These are the key concepts you need to understand to accurately answer the question.

Independent Events
In probability theory, understanding the concept of independent events is crucial. Independent events are those where the occurrence of one event does not influence the likelihood of the other event happening. For example, flipping a coin and rolling a die are independent events. The result of the coin toss does not affect the outcome of the die roll.
To test for independence between two events, you can check if the probability of both events occurring together equals the product of their individual probabilities. Mathematically, events E and F are independent if \(P(E \cap F) = P(E) \times P(F).\)
Recognizing this property will help you to simplify complex problems involving multiple events.
Probability Calculation
Calculating probability involves determining the likelihood of an event happening out of all possible outcomes. In this context, the probability of an event E, denoted as P(E), is calculated using the formula:

  • \( P(E) = \frac{Number \ of \ favourable \ outcomes}{Total \ number \ of \ possible \ outcomes} \)

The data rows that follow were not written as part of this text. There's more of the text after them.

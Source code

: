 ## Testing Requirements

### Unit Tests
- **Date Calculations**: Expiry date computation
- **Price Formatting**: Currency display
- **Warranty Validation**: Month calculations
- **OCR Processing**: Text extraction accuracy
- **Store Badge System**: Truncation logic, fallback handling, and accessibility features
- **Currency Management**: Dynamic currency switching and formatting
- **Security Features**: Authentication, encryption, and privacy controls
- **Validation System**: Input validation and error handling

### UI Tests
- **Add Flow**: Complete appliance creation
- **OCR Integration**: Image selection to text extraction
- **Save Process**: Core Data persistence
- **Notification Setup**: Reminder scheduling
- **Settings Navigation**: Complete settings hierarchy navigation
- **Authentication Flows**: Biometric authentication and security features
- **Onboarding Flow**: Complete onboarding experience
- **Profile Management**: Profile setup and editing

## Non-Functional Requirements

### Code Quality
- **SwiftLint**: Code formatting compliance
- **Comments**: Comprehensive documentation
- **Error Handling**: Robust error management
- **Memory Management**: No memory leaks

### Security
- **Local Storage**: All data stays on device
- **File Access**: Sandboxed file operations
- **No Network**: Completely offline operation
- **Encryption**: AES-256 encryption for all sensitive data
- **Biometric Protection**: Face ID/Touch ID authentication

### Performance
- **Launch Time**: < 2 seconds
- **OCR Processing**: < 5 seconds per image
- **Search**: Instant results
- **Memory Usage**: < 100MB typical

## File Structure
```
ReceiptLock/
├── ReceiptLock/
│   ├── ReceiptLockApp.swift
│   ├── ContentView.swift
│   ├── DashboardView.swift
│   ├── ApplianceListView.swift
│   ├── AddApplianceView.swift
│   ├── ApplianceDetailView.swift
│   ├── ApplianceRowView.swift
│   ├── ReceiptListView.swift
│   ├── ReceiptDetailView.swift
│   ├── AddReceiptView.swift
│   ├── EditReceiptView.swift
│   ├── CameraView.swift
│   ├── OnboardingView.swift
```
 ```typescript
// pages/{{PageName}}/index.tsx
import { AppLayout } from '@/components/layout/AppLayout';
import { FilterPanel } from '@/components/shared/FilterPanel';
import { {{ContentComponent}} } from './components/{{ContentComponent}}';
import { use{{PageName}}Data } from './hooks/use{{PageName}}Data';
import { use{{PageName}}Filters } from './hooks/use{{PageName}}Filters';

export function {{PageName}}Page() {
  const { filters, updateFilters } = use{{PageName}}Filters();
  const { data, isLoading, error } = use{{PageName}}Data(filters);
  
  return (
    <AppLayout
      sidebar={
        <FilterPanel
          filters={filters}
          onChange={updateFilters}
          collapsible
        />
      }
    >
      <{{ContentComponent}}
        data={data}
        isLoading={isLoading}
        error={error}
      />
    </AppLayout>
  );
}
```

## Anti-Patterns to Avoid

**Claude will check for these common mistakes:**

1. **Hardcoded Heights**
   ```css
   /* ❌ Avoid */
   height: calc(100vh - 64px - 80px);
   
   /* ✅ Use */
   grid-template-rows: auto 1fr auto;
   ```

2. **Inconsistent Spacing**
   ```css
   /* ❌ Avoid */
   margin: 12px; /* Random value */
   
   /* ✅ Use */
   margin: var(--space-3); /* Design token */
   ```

In problems with independent events, you'll often need to handle multiple steps, such as calculating individual probabilities first and then using these to find the joint probability. Remember that probabilities are always between 0 and 1, where 0 means an event is impossible, and 1 means it's certain to happen.
Exercise helps in practicing these calculations, ensuring you can confidently determine probabilities in various scenarios.
Multiplication Rule for Independent Events
The multiplication rule is essential when dealing with independent events. It states that for two independent events E and F, the probability that both events occur is the product of their individual probabilities.
To apply this rule, follow these steps:

  • Identify that the events are independent
  • Use the formula for the probability of both events: \(P(E \cap F) = P(E) \times P(F)\)
  • Substitute the given probabilities into the formula

For example, if you know that \(P(E) = 0.8\) and \(P(F) = 0.5\), you can calculate \(P(E \cap F)\) as:
\[P(E \cap F) = 0.8 \times 0.5 = 0.4.\]
This rule is immensely powerful in breaking down seemingly complex problems into more manageable calculations.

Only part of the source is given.